Senard emphasized that Michelin’s “robust sales growth” was led by “a solid marketing and sales performance, with a 6.7% increase in volumes, and a very firm, highly responsive pricing policy that brought in two billion euros.”
Senard shared that Michelin is “aiming for at least a 25% increase in sales volumes over the 2011-15 period, operating income of around 2.5 billion euros in 2015, positive free cash flow over the period and a return on capital employed of more than 9% each year.” The company will also invest around two billion euros a year over this period.
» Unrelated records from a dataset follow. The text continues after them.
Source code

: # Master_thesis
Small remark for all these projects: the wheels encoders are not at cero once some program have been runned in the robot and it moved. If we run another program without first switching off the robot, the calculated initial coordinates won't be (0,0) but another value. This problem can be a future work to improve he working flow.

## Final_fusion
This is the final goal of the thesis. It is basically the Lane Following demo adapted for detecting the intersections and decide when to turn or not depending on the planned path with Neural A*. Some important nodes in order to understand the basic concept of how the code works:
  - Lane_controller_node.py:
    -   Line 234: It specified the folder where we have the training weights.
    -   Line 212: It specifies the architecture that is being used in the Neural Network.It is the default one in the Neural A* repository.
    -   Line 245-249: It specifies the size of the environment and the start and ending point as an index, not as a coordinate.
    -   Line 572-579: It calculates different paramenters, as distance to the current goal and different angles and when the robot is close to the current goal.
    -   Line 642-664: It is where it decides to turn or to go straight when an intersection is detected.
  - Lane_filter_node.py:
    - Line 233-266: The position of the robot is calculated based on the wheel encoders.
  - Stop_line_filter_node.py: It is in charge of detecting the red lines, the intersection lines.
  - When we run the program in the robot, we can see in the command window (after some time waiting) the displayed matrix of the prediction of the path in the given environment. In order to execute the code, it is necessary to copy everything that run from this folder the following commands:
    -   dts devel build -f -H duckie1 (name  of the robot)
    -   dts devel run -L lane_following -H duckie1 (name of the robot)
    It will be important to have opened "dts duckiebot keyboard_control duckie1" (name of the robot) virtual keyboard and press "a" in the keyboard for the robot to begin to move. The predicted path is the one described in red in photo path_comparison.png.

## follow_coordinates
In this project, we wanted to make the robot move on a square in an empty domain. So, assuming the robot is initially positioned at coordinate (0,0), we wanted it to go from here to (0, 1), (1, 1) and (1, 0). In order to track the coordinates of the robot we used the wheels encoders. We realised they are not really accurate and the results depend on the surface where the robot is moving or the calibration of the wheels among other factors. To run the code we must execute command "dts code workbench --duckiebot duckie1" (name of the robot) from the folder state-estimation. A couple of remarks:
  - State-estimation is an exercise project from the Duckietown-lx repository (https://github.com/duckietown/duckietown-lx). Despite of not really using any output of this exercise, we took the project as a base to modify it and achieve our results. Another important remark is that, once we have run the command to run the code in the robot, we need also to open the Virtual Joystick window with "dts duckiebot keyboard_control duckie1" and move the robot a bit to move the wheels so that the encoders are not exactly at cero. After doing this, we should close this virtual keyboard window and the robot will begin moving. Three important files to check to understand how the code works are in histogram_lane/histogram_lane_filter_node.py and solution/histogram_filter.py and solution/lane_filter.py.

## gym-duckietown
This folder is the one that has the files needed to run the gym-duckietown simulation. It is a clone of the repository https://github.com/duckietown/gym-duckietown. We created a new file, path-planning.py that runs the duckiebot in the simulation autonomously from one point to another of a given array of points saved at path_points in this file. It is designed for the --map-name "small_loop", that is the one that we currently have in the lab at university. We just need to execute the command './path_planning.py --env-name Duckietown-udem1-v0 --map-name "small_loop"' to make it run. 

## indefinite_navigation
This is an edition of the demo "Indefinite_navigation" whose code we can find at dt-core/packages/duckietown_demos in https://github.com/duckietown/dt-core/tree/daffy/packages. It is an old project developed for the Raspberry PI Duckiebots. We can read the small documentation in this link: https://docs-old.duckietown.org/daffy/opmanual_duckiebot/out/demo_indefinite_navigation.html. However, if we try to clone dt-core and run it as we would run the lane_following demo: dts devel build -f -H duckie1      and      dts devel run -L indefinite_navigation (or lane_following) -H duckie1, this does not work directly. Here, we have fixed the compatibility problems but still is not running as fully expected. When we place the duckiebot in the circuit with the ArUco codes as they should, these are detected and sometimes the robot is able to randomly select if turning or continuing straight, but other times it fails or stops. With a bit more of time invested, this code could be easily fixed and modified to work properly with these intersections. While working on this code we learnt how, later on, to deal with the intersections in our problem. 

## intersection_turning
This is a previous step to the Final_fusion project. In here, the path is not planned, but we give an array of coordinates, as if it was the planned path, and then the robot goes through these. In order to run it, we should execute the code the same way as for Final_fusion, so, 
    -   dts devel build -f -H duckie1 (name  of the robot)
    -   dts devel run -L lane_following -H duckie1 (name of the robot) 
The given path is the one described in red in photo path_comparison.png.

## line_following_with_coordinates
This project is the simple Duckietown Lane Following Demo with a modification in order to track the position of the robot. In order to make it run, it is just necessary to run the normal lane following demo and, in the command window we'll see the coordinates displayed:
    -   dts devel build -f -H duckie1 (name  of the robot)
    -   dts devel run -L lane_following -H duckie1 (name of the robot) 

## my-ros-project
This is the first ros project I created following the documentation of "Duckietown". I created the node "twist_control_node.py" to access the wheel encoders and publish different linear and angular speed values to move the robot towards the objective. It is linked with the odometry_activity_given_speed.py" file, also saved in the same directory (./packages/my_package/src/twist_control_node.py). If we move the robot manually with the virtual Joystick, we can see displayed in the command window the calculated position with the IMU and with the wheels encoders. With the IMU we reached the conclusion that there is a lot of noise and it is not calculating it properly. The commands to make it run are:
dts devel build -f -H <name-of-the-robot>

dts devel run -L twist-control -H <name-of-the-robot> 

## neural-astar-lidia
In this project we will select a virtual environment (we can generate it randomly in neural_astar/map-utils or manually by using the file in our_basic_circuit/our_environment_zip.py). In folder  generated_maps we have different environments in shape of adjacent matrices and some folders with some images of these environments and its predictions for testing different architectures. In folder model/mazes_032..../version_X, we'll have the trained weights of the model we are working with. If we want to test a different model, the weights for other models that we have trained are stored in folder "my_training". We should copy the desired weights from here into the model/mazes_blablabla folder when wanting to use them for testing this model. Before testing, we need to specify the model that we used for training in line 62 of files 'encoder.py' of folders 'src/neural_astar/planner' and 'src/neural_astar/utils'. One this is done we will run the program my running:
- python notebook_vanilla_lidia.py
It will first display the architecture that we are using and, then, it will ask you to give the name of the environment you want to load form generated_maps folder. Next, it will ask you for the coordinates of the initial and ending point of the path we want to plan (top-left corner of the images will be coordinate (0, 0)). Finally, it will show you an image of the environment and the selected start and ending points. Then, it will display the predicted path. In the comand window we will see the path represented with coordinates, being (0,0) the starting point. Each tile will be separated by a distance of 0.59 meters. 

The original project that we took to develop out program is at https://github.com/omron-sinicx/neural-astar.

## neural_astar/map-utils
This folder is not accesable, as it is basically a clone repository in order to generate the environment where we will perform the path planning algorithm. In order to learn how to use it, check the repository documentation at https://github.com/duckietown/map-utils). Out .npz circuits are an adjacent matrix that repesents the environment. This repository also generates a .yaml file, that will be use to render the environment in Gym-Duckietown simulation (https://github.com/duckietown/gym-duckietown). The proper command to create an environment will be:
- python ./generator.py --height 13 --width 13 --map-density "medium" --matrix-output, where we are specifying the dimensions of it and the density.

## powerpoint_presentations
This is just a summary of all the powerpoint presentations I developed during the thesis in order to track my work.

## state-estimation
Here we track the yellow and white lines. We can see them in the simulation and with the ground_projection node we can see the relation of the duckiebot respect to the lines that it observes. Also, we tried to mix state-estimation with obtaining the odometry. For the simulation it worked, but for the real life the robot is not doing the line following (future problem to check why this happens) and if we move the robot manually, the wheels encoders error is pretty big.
“These are ambitious objectives, but we are confident in our ability to meet them,” he added. In the shorter term, Michelin anticipates mixed performance. “Growth is expected to continue in 2012 in the new markets and in North America, but trends will be less favorable in Europe,” Rollier explained. “We expect to see less of an impact from commodities, of around 300-350 million euros for Michelin. We will maintain our strong capital expenditure program,Design & Build the Highest Quality Precision injection molds. at around 1.9 billion euros. In this environment, we aim to hold sales volumes steady, while generating higher operating income and positive free cash flow. Volumes will return to growth in 2013.”
Rollier believes Michelin has “profoundly changed” over the past six years.Buy low price Aion Kinah, By this he means the French tiremaker has not only grown more efficient and productive,xcel Mould is a Custom Mold Making, it has also become more agile and offensive, capable of aligning itself very quickly around shared objectives.
“It has restored its margins and balance sheet, and is responding to emerging issues and challenges through the Michelin Performance and Responsibility process, which is celebrating its 10th anniversary in 2012 and still demonstrating its strength and vitality every day,” he stated. The managing partner highlights three of Michelin’s greatest competitive strengths as being the Michelin brand, with accounts for 70% of the company’s sales, the tiremaker’s leadership in every specialty radial market, and the company’s “effective” geographic balance between the developed markets of Europe and North America and the emerging growth regions.
As is now widely known, Rollier intends to step down as managing partner in mid-2012, at which time Senard will take over sole leadership. “Jean-Dominique was elected managing general partner last May, and since then we’ve worked together to prepare my succession,” Rollier commented. “The transition is now ensured. Michelin is geared up to meet the many challenges that are sure to arise in our new phase of dynamic growth. I will therefore recommend to shareholders at the May 11 annual meeting that I leave office at that date. If this recommendation is approved, from that day forward, Jean-Dominique will lead the group alone, as chairman, which I think is a good thing. In a company, there can be only one boss, and one boss alone.